- Task description: Your output should reproduce each entry exactly, with none of its pictures.

- Data for this exercise:
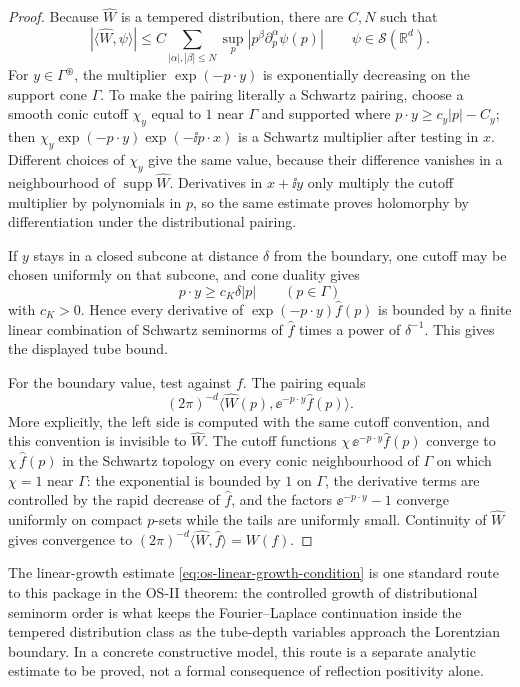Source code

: \begin{proof}
Because \(\widehat W\) is a tempered distribution, there are \(C,N\) such
that
\[
  |\langle\widehat W,\psi\rangle|
  \le
  C\sum_{|\alpha|,|\beta|\le N}
  \sup_p |p^\beta\partial_p^\alpha\psi(p)|
  \qquad \psi\in\mathcal S(\mathbb R^d).
\]
For \(y\in\Gamma^\circledast\), the multiplier
\(\exp(-p\cdot y)\) is exponentially decreasing on the support cone
\(\Gamma\).  To make the pairing literally a Schwartz pairing, choose a
smooth conic cutoff \(\chi_y\) equal to \(1\) near \(\Gamma\) and supported
where \(p\cdot y\ge c_y|p|-C_y\); then
\(\chi_y\exp(-p\cdot y)\exp(-\ii p\cdot x)\) is a Schwartz multiplier after
testing in \(x\).  Different choices of \(\chi_y\) give the same value,
because their difference vanishes in a neighbourhood of
\(\operatorname{supp}\widehat W\).  Derivatives in \(x+\ii y\) only multiply
the cutoff multiplier by polynomials in \(p\), so the same estimate proves
holomorphy by differentiation under the distributional pairing.

If \(y\) stays in a closed subcone at distance \(\delta\) from the boundary,
one cutoff may be chosen uniformly on that subcone, and cone duality gives
\[
  p\cdot y\ge c_K\delta |p|
  \qquad (p\in\Gamma)
\]
with \(c_K>0\).  Hence every derivative of
\(\exp(-p\cdot y)\widehat f(p)\) is bounded by a finite linear combination
of Schwartz seminorms of \(\widehat f\) times a power of \(\delta^{-1}\).
This gives the displayed tube bound.

For the boundary value, test against \(f\).  The pairing equals
\[
  (2\pi)^{-d}
  \langle\widehat W(p), \ee^{-p\cdot y}\widehat f(p)\rangle .
\]
More explicitly, the left side is computed with the same cutoff convention,
and this convention is invisible to \(\widehat W\).  The cutoff functions
\(\chi\,\ee^{-p\cdot y}\widehat f(p)\) converge to \(\chi\,\widehat f(p)\)
in the Schwartz topology on every conic neighbourhood of \(\Gamma\) on which
\(\chi=1\) near \(\Gamma\): the exponential is bounded by \(1\) on
\(\Gamma\), the derivative terms are controlled by the rapid decrease of
\(\widehat f\), and the factors \(\ee^{-p\cdot y}-1\) converge uniformly on
compact \(p\)-sets while the tails are uniformly small.  Continuity of
\(\widehat W\) gives convergence to
\((2\pi)^{-d}\langle\widehat W,\widehat f\rangle=W(f)\).
\end{proof}

The linear-growth estimate \eqref{eq:os-linear-growth-condition} is one
standard route to this package in the OS-II theorem: the controlled growth of
distributional seminorm order is what keeps the Fourier--Laplace continuation
inside the tempered distribution class as the tube-depth variables approach
the Lorentzian boundary.  In a concrete constructive model, this route is a
separate analytic estimate to be proved, not a formal consequence of
reflection positivity alone.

- Finished task:
Source code

: \begin{proof}
Because \(\widehat W\) is a tempered distribution, there are \(C,N\) such
that
\[
  |\langle\widehat W,\psi\rangle|
  \le
  C\sum_{|\alpha|,|\beta|\le N}
  \sup_p |p^\beta\partial_p^\alpha\psi(p)|
  \qquad \psi\in\mathcal S(\mathbb R^d).
\]
For \(y\in\Gamma^\circledast\), the multiplier
\(\exp(-p\cdot y)\) is exponentially decreasing on the support cone
\(\Gamma\).  To make the pairing literally a Schwartz pairing, choose a
smooth conic cutoff \(\chi_y\) equal to \(1\) near \(\Gamma\) and supported
where \(p\cdot y\ge c_y|p|-C_y\); then
\(\chi_y\exp(-p\cdot y)\exp(-\ii p\cdot x)\) is a Schwartz multiplier after
testing in \(x\).  Different choices of \(\chi_y\) give the same value,
because their difference vanishes in a neighbourhood of
\(\operatorname{supp}\widehat W\).  Derivatives in \(x+\ii y\) only multiply
the cutoff multiplier by polynomials in \(p\), so the same estimate proves
holomorphy by differentiation under the distributional pairing.

If \(y\) stays in a closed subcone at distance \(\delta\) from the boundary,
one cutoff may be chosen uniformly on that subcone, and cone duality gives
\[
  p\cdot y\ge c_K\delta |p|
  \qquad (p\in\Gamma)
\]
with \(c_K>0\).  Hence every derivative of
\(\exp(-p\cdot y)\widehat f(p)\) is bounded by a finite linear combination
of Schwartz seminorms of \(\widehat f\) times a power of \(\delta^{-1}\).
This gives the displayed tube bound.

For the boundary value, test against \(f\).  The pairing equals
\[
  (2\pi)^{-d}
  \langle\widehat W(p), \ee^{-p\cdot y}\widehat f(p)\rangle .
\]
More explicitly, the left side is computed with the same cutoff convention,
and this convention is invisible to \(\widehat W\).  The cutoff functions
\(\chi\,\ee^{-p\cdot y}\widehat f(p)\) converge to \(\chi\,\widehat f(p)\)
in the Schwartz topology on every conic neighbourhood of \(\Gamma\) on which
\(\chi=1\) near \(\Gamma\): the exponential is bounded by \(1\) on
\(\Gamma\), the derivative terms are controlled by the rapid decrease of
\(\widehat f\), and the factors \(\ee^{-p\cdot y}-1\) converge uniformly on
compact \(p\)-sets while the tails are uniformly small.  Continuity of
\(\widehat W\) gives convergence to
\((2\pi)^{-d}\langle\widehat W,\widehat f\rangle=W(f)\).
\end{proof}

The linear-growth estimate \eqref{eq:os-linear-growth-condition} is one
standard route to this package in the OS-II theorem: the controlled growth of
distributional seminorm order is what keeps the Fourier--Laplace continuation
inside the tempered distribution class as the tube-depth variables approach
the Lorentzian boundary.  In a concrete constructive model, this route is a
separate analytic estimate to be proved, not a formal consequence of
reflection positivity alone.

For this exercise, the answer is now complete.